MapReduce came along at a moment in time where going horizontal was -essential-. Storage had kept increasing faster than CPU and memory, and CPUs in the aughts encountered two significant hitches: the 32-bit to 64-bit transition and the multicore transition. As always, software lagged these hardware transitions; you could put 8 or 16GB of RAM in a server, but good luck getting Java to use it. So there was a period of several years where the ceiling on vertical scalability was both quite low and absurdly expensive. Meanwhile, hard drives and the internet got big.
For the Map Reduce specifically the one of the big issues was the speed at which you could read data from a HDD and transfer across the network. The MapReduce paper benchmarks were done with computers with 160 GB HDDs (so 3x smaller than typical NVMe SSD today) which had sequential read of maybe 40MB/s (100x smaller than a NVMe Drive today!) and random reads of <1MB/s (also very much smaller than a NVMe Drive today).
On the other hand they had 2GHz Xeon CPUs!
Table 1 in the paper suggests that average read throughput per worker for typical jobs was around 1MB/s.
Maybe more like 80MB/s? But yeah, good point, sequential reads were many times faster than random access, yet on a single disk the sequential transfer rate increases were still not keeping up with storage rate increases, nor CPU speed increases.

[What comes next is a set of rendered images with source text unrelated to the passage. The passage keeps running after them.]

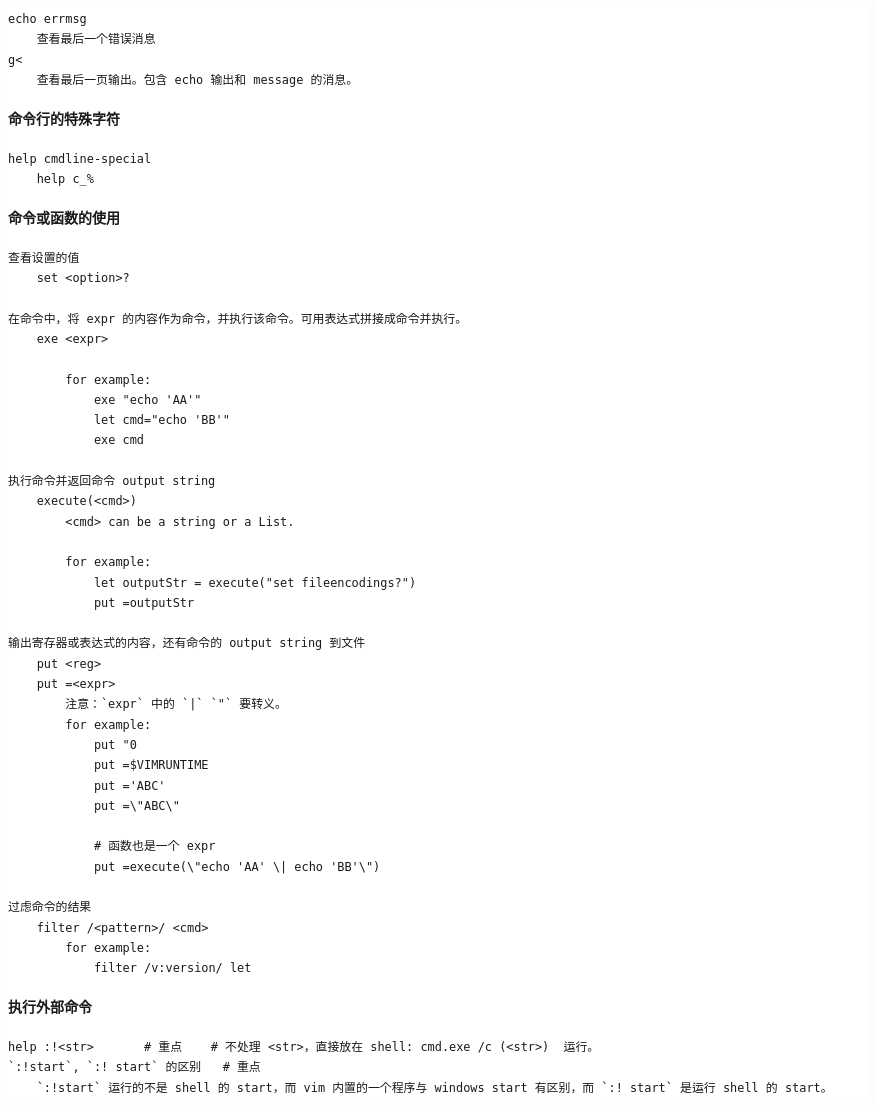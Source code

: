     echo errmsg
        查看最后一个错误消息
    g<
        查看最后一页输出。包含 echo 输出和 message 的消息。
    
#### 命令行的特殊字符

    help cmdline-special
        help c_%

#### 命令或函数的使用

    查看设置的值
        set <option>?

    在命令中，将 expr 的内容作为命令，并执行该命令。可用表达式拼接成命令并执行。
        exe <expr>

            for example:
                exe "echo 'AA'"
                let cmd="echo 'BB'"
                exe cmd

    执行命令并返回命令 output string
        execute(<cmd>)
            <cmd> can be a string or a List.
        
            for example:
                let outputStr = execute("set fileencodings?")
                put =outputStr

    输出寄存器或表达式的内容，还有命令的 output string 到文件
        put <reg>
        put =<expr>
            注意：`expr` 中的 `|` `"` 要转义。
            for example:
                put "0
                put =$VIMRUNTIME
                put ='ABC'
                put =\"ABC\"

                # 函数也是一个 expr
                put =execute(\"echo 'AA' \| echo 'BB'\")

    过虑命令的结果
        filter /<pattern>/ <cmd>
            for example:
                filter /v:version/ let

#### 执行外部命令

    help :!<str>       # 重点    # 不处理 <str>，直接放在 shell: cmd.exe /c (<str>)  运行。
    `:!start`, `:! start` 的区别   # 重点
        `:!start` 运行的不是 shell 的 start，而 vim 内置的一个程序与 windows start 有区别，而 `:! start` 是运行 shell 的 start。
    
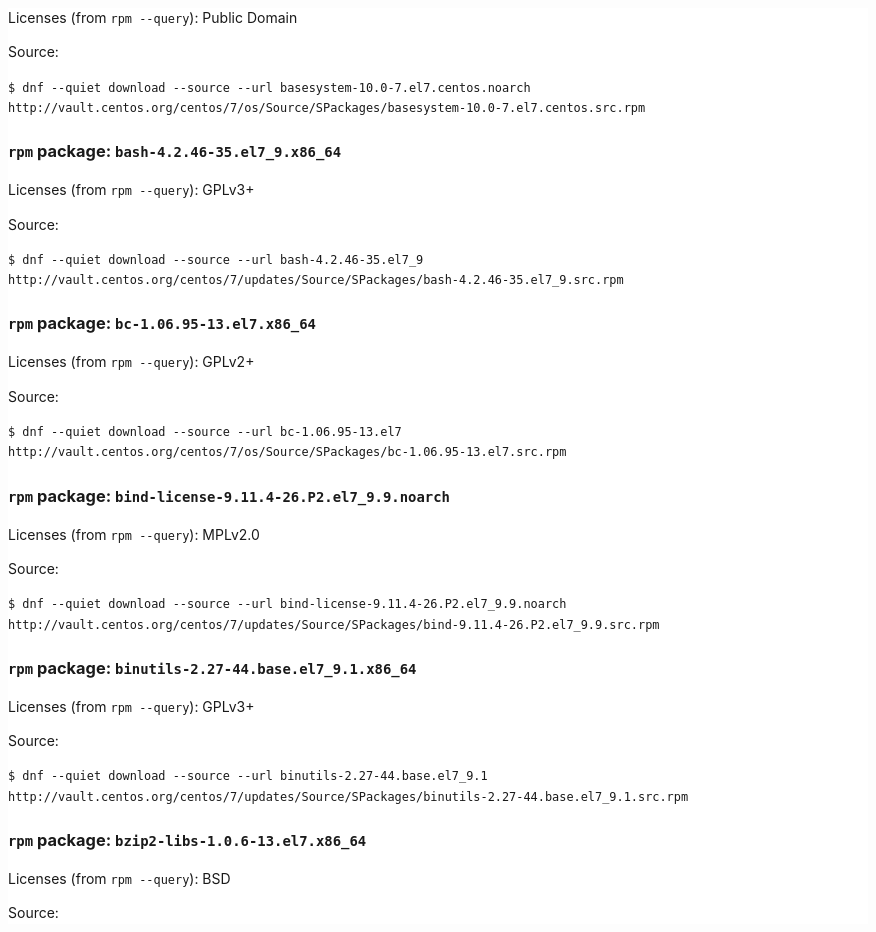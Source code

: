 Licenses (from `rpm --query`): Public Domain

Source:

```console
$ dnf --quiet download --source --url basesystem-10.0-7.el7.centos.noarch
http://vault.centos.org/centos/7/os/Source/SPackages/basesystem-10.0-7.el7.centos.src.rpm
```

### `rpm` package: `bash-4.2.46-35.el7_9.x86_64`

Licenses (from `rpm --query`): GPLv3+

Source:

```console
$ dnf --quiet download --source --url bash-4.2.46-35.el7_9
http://vault.centos.org/centos/7/updates/Source/SPackages/bash-4.2.46-35.el7_9.src.rpm
```

### `rpm` package: `bc-1.06.95-13.el7.x86_64`

Licenses (from `rpm --query`): GPLv2+

Source:

```console
$ dnf --quiet download --source --url bc-1.06.95-13.el7
http://vault.centos.org/centos/7/os/Source/SPackages/bc-1.06.95-13.el7.src.rpm
```

### `rpm` package: `bind-license-9.11.4-26.P2.el7_9.9.noarch`

Licenses (from `rpm --query`): MPLv2.0

Source:

```console
$ dnf --quiet download --source --url bind-license-9.11.4-26.P2.el7_9.9.noarch
http://vault.centos.org/centos/7/updates/Source/SPackages/bind-9.11.4-26.P2.el7_9.9.src.rpm
```

### `rpm` package: `binutils-2.27-44.base.el7_9.1.x86_64`

Licenses (from `rpm --query`): GPLv3+

Source:

```console
$ dnf --quiet download --source --url binutils-2.27-44.base.el7_9.1
http://vault.centos.org/centos/7/updates/Source/SPackages/binutils-2.27-44.base.el7_9.1.src.rpm
```

### `rpm` package: `bzip2-libs-1.0.6-13.el7.x86_64`

Licenses (from `rpm --query`): BSD

Source:
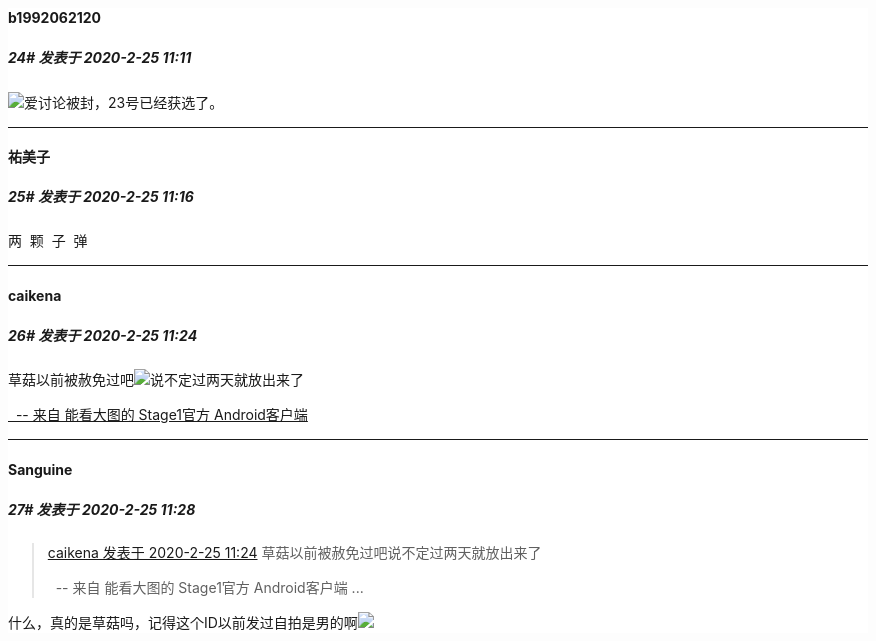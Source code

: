 ####  b1992062120  
##### 24#       发表于 2020-2-25 11:11



<img src="https://static.saraba1st.com/image/smiley/face2017/067.png" referrerpolicy="no-referrer">爱讨论被封，23号已经获选了。







-----

####  祐美子  
##### 25#       发表于 2020-2-25 11:16




两  颗  子  弹







-----

####  caikena  
##### 26#       发表于 2020-2-25 11:24




草菇以前被赦免过吧<img src="https://static.saraba1st.com/image/smiley/face2017/067.png" referrerpolicy="no-referrer">说不定过两天就放出来了

[  -- 来自 能看大图的 Stage1官方 Android客户端](https://www.coolapk.com/apk/140634)







-----

####  Sanguine  
##### 27#       发表于 2020-2-25 11:28



<blockquote><a href="httphttps://bbs.saraba1st.com/2b/forum.php?mod=redirect&amp;goto=findpost&amp;pid=46518820&amp;ptid=1915557" target="_blank">caikena 发表于 2020-2-25 11:24</a>
草菇以前被赦免过吧说不定过两天就放出来了

  -- 来自 能看大图的 Stage1官方 Android客户端 ...</blockquote>
什么，真的是草菇吗，记得这个ID以前发过自拍是男的啊<img src="https://static.saraba1st.com/image/smiley/face2017/094.png" referrerpolicy="no-referrer">






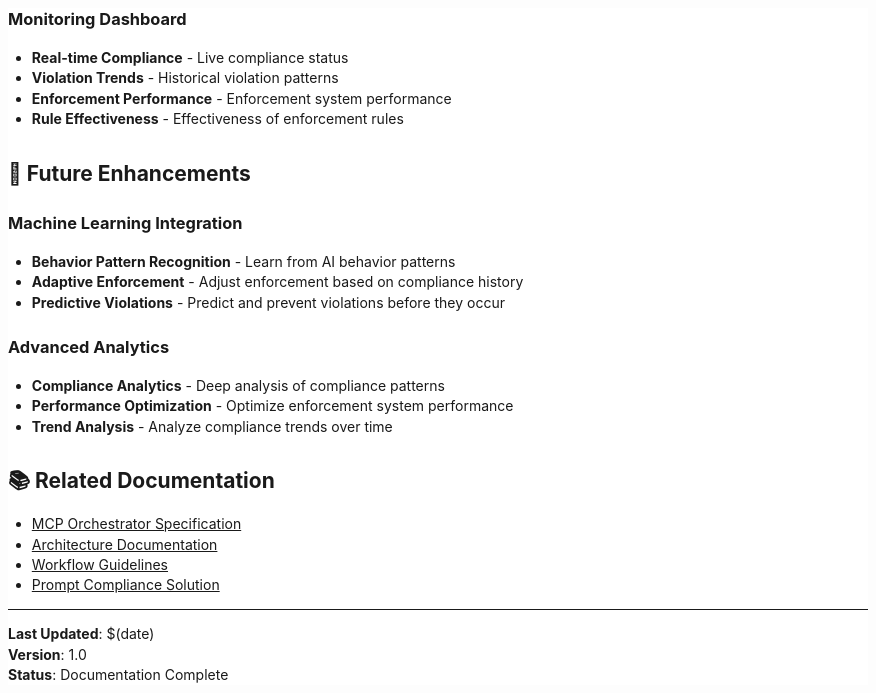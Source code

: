 ### **Monitoring Dashboard**
- **Real-time Compliance** - Live compliance status
- **Violation Trends** - Historical violation patterns
- **Enforcement Performance** - Enforcement system performance
- **Rule Effectiveness** - Effectiveness of enforcement rules

## 🔮 **Future Enhancements**

### **Machine Learning Integration**
- **Behavior Pattern Recognition** - Learn from AI behavior patterns
- **Adaptive Enforcement** - Adjust enforcement based on compliance history
- **Predictive Violations** - Predict and prevent violations before they occur

### **Advanced Analytics**
- **Compliance Analytics** - Deep analysis of compliance patterns
- **Performance Optimization** - Optimize enforcement system performance
- **Trend Analysis** - Analyze compliance trends over time

## 📚 **Related Documentation**

- [MCP Orchestrator Specification](./mcp-orchestrator-spec.md)
- [Architecture Documentation](../dentist_project/architecture.md)
- [Workflow Guidelines](../rules/00-100x-workflow.md)
- [Prompt Compliance Solution](./prompt-compliance-solution.md)

---

**Last Updated**: $(date)  
**Version**: 1.0  
**Status**: Documentation Complete
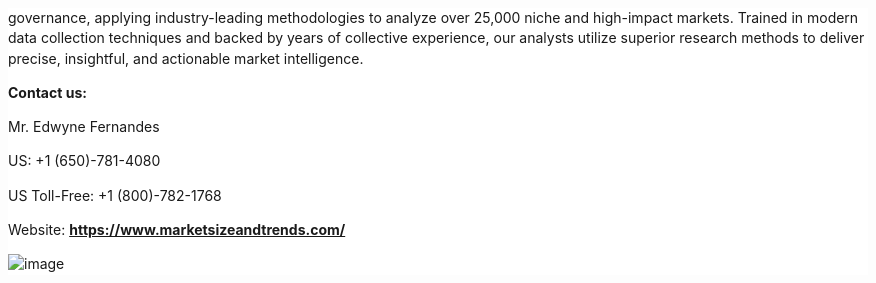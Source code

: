 governance, applying industry-leading methodologies to analyze over 25,000 niche and high-impact markets. Trained in modern data collection techniques and backed by years of collective experience, our analysts utilize superior research methods to deliver precise, insightful, and actionable market intelligence.</p><p><strong>Contact us:</strong></p><p>Mr. Edwyne Fernandes</p><p>US: +1 (650)-781-4080</p><p>US Toll-Free: +1 (800)-782-1768</p><p>Website: <strong><a href="https://www.marketsizeandtrends.com/">https://www.marketsizeandtrends.com/</a></strong></p>
![image](https://github.com/user-attachments/assets/6a824ba6-0de8-4349-9c84-e8bb307e78ee)

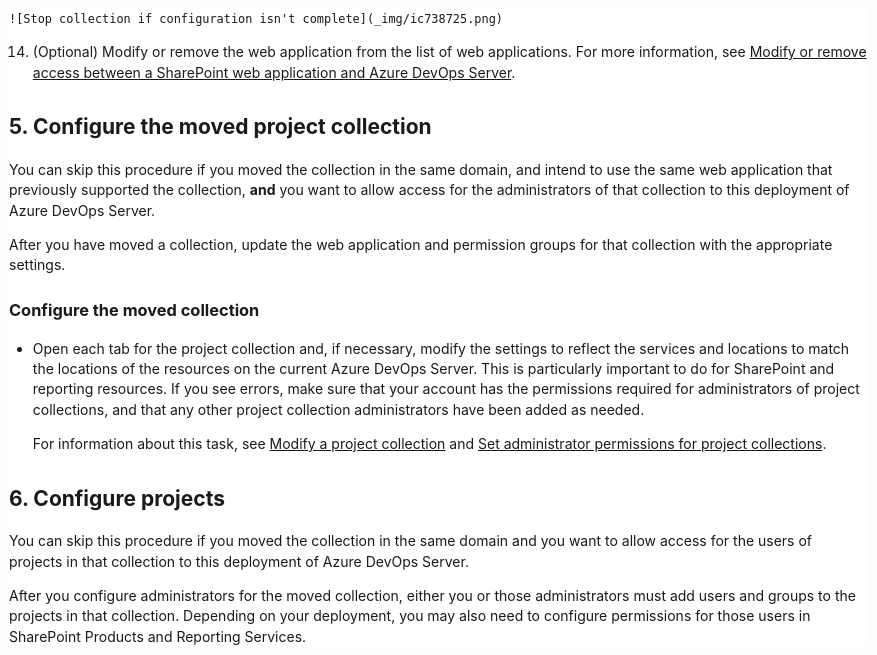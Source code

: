     ![Stop collection if configuration isn't complete](_img/ic738725.png)

14. (Optional) Modify or remove the web application from the list of web applications. For more information, see [Modify or remove access between a SharePoint web application and Azure DevOps Server](modify-remove-access-sharepoint.md).

<a name="config-moved-team-coll"></a>
## 5. Configure the moved project collection

You can skip this procedure if you moved the collection in the same domain, and intend to use the same web application that previously supported the collection, **and** you want to allow access for the administrators of that collection to this deployment of Azure DevOps Server.

After you have moved a collection, update the web application and permission groups for that collection with the appropriate settings.

### Configure the moved collection

-   Open each tab for the project collection and, if necessary, modify the settings to reflect the services and locations to match the locations of the resources on the current Azure DevOps Server. This is particularly important to do for SharePoint and reporting resources. If you see errors, make sure that your account has the permissions required for administrators of project collections, and that any other project collection administrators have been added as needed.

    For information about this task, see [Modify a project collection](manage-project-collections.md) and [Set administrator permissions for project collections](add-administrator.md).

<a name="config-projs"></a>
## 6. Configure projects

You can skip this procedure if you moved the collection in the same domain and you want to allow access for the users of projects in that collection to this deployment of Azure DevOps Server.

After you configure administrators for the moved collection, either you or those administrators must add users and groups to the projects in that collection. Depending on your deployment, you may also need to configure permissions for those users in SharePoint Products and Reporting Services.
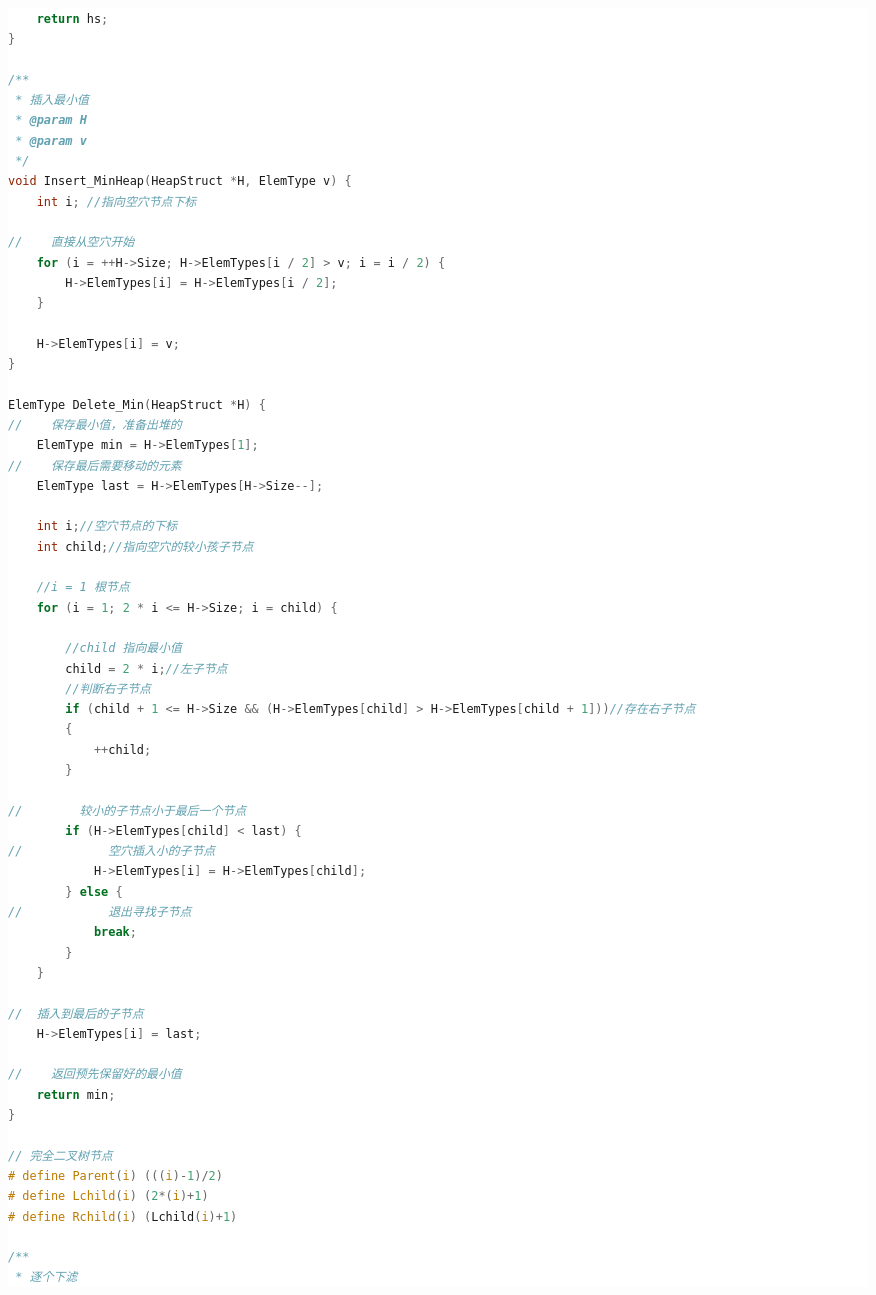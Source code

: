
 ```c
    return hs;
}

/**
 * 插入最小值
 * @param H
 * @param v
 */
void Insert_MinHeap(HeapStruct *H, ElemType v) {
    int i; //指向空穴节点下标

//    直接从空穴开始
    for (i = ++H->Size; H->ElemTypes[i / 2] > v; i = i / 2) {
        H->ElemTypes[i] = H->ElemTypes[i / 2];
    }

    H->ElemTypes[i] = v;
}

ElemType Delete_Min(HeapStruct *H) {
//    保存最小值，准备出堆的
    ElemType min = H->ElemTypes[1];
//    保存最后需要移动的元素
    ElemType last = H->ElemTypes[H->Size--];

    int i;//空穴节点的下标
    int child;//指向空穴的较小孩子节点

    //i = 1 根节点
    for (i = 1; 2 * i <= H->Size; i = child) {

        //child 指向最小值
        child = 2 * i;//左子节点
        //判断右子节点
        if (child + 1 <= H->Size && (H->ElemTypes[child] > H->ElemTypes[child + 1]))//存在右子节点
        {
            ++child;
        }

//        较小的子节点小于最后一个节点
        if (H->ElemTypes[child] < last) {
//            空穴插入小的子节点
            H->ElemTypes[i] = H->ElemTypes[child];
        } else {
//            退出寻找子节点
            break;
        }
    }

//  插入到最后的子节点
    H->ElemTypes[i] = last;

//    返回预先保留好的最小值
    return min;
}

// 完全二叉树节点
# define Parent(i) (((i)-1)/2)
# define Lchild(i) (2*(i)+1)
# define Rchild(i) (Lchild(i)+1)

/**
 * 逐个下滤
```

MapReduce/Hadoop gave you a way to have lots of disks operating sequentially.
I’ll add context that NUMA machines with high CPU’s and RAM used to cost six to seven digits. Some setups were eight figures. They had proprietary software, too.
People came up with horizontal scaling across COTS hardware, often called Beowulf clusters, to have more computing for cheaper. They’d run UNIX or Linux with a growing collection of open-source tools. They’d be able to get the most out of their compute by customizing it to their needs.
So, vertical scaling being exorbitantly expensive and less flexible at the time, too.